- Exercise description
Copy the data verbatim and leave out every picture.

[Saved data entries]
○ ○ ○ ○ ○

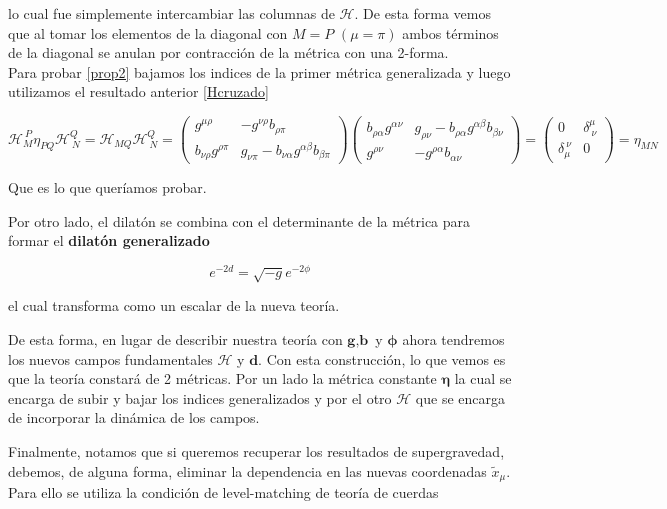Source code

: \documentclass{article}
\numberwithin{equation}{section}
\begin{document}
lo cual fue simplemente intercambiar las columnas de $ \pmb{\mathcal{H}} $. De esta forma vemos que al tomar los elementos de la diagonal con $ M=P $ $ (\mu=\pi) $ ambos términos de la diagonal se anulan por contracción de la métrica con una 2-forma.\\

Para probar \ref{prop2} bajamos los indices de la primer métrica generalizada y luego utilizamos el resultado anterior \ref{Hcruzado}

\begin{equation}\label{key}
\mathcal{H}_M^{\ P}\eta_{PQ}\mathcal{H}^Q_{\ N} = \mathcal{H}_{MQ}\mathcal{H}^Q_{\ N} = 
\begin{pmatrix}
g^{\mu\rho} & -g^{\nu\rho}b_{\rho\pi}\\
b_{\nu\rho}g^{\rho\pi} & g_{\nu\pi} -b_{\nu\alpha}g^{\alpha\beta}b_{\beta\pi}
\end{pmatrix}
\begin{pmatrix}
b_{\rho\alpha}g^{\alpha\nu} & g_{\rho\nu} -b_{\rho\alpha}g^{\alpha\beta}b_{\beta\nu}\\
g^{\rho\nu} & -g^{\rho\alpha}b_{\alpha\nu}
\end{pmatrix} =
\begin{pmatrix}
0 & \delta^{\mu}_{ \ \nu} \\
\delta_{\mu}^{ \ \nu} & 0 
\end{pmatrix} = \eta_{MN}
\end{equation}

Que es lo que queríamos probar.

Por otro lado, el dilatón se combina con el determinante de la métrica para formar el \textbf{dilatón generalizado}

\begin{equation}\label{dilatongeneralizado}
e^{-2d}= \sqrt{-g}e^{-2\phi}
\end{equation}

el cual transforma como un escalar de la nueva teoría.

De esta forma, en lugar de describir nuestra teoría con $ \textbf{g},\textbf{b} $ y $ \pmb{\phi} $ ahora tendremos los nuevos campos fundamentales $ \pmb{\mathcal{H}} $ y $ \pmb{d} $. Con esta construcción, lo que vemos es que la teoría constará de 2 métricas. Por un lado la métrica constante $\pmb{\eta} $ la cual se encarga de subir y bajar los indices generalizados y por el otro $ \pmb{\mathcal{H}} $ que se encarga de incorporar la dinámica de los campos.

Finalmente, notamos que si queremos recuperar los resultados de supergravedad, debemos, de alguna forma, eliminar la dependencia en las nuevas coordenadas $ \tilde{x}_{\mu} $. Para ello se utiliza la condición de level-matching de teoría de cuerdas 
\end{document}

○ ○ ○ ○ ○

- Written solution
Source code

: \documentclass{article}
\numberwithin{equation}{section}
\begin{document}
lo cual fue simplemente intercambiar las columnas de $ \pmb{\mathcal{H}} $. De esta forma vemos que al tomar los elementos de la diagonal con $ M=P $ $ (\mu=\pi) $ ambos términos de la diagonal se anulan por contracción de la métrica con una 2-forma.\\

Para probar \ref{prop2} bajamos los indices de la primer métrica generalizada y luego utilizamos el resultado anterior \ref{Hcruzado}

\begin{equation}\label{key}
\mathcal{H}_M^{\ P}\eta_{PQ}\mathcal{H}^Q_{\ N} = \mathcal{H}_{MQ}\mathcal{H}^Q_{\ N} = 
\begin{pmatrix}
g^{\mu\rho} & -g^{\nu\rho}b_{\rho\pi}\\
b_{\nu\rho}g^{\rho\pi} & g_{\nu\pi} -b_{\nu\alpha}g^{\alpha\beta}b_{\beta\pi}
\end{pmatrix}
\begin{pmatrix}
b_{\rho\alpha}g^{\alpha\nu} & g_{\rho\nu} -b_{\rho\alpha}g^{\alpha\beta}b_{\beta\nu}\\
g^{\rho\nu} & -g^{\rho\alpha}b_{\alpha\nu}
\end{pmatrix} =
\begin{pmatrix}
0 & \delta^{\mu}_{ \ \nu} \\
\delta_{\mu}^{ \ \nu} & 0 
\end{pmatrix} = \eta_{MN}
\end{equation}

Que es lo que queríamos probar.

Por otro lado, el dilatón se combina con el determinante de la métrica para formar el \textbf{dilatón generalizado}

\begin{equation}\label{dilatongeneralizado}
e^{-2d}= \sqrt{-g}e^{-2\phi}
\end{equation}

el cual transforma como un escalar de la nueva teoría.

De esta forma, en lugar de describir nuestra teoría con $ \textbf{g},\textbf{b} $ y $ \pmb{\phi} $ ahora tendremos los nuevos campos fundamentales $ \pmb{\mathcal{H}} $ y $ \pmb{d} $. Con esta construcción, lo que vemos es que la teoría constará de 2 métricas. Por un lado la métrica constante $\pmb{\eta} $ la cual se encarga de subir y bajar los indices generalizados y por el otro $ \pmb{\mathcal{H}} $ que se encarga de incorporar la dinámica de los campos.

Finalmente, notamos que si queremos recuperar los resultados de supergravedad, debemos, de alguna forma, eliminar la dependencia en las nuevas coordenadas $ \tilde{x}_{\mu} $. Para ello se utiliza la condición de level-matching de teoría de cuerdas 
\end{document}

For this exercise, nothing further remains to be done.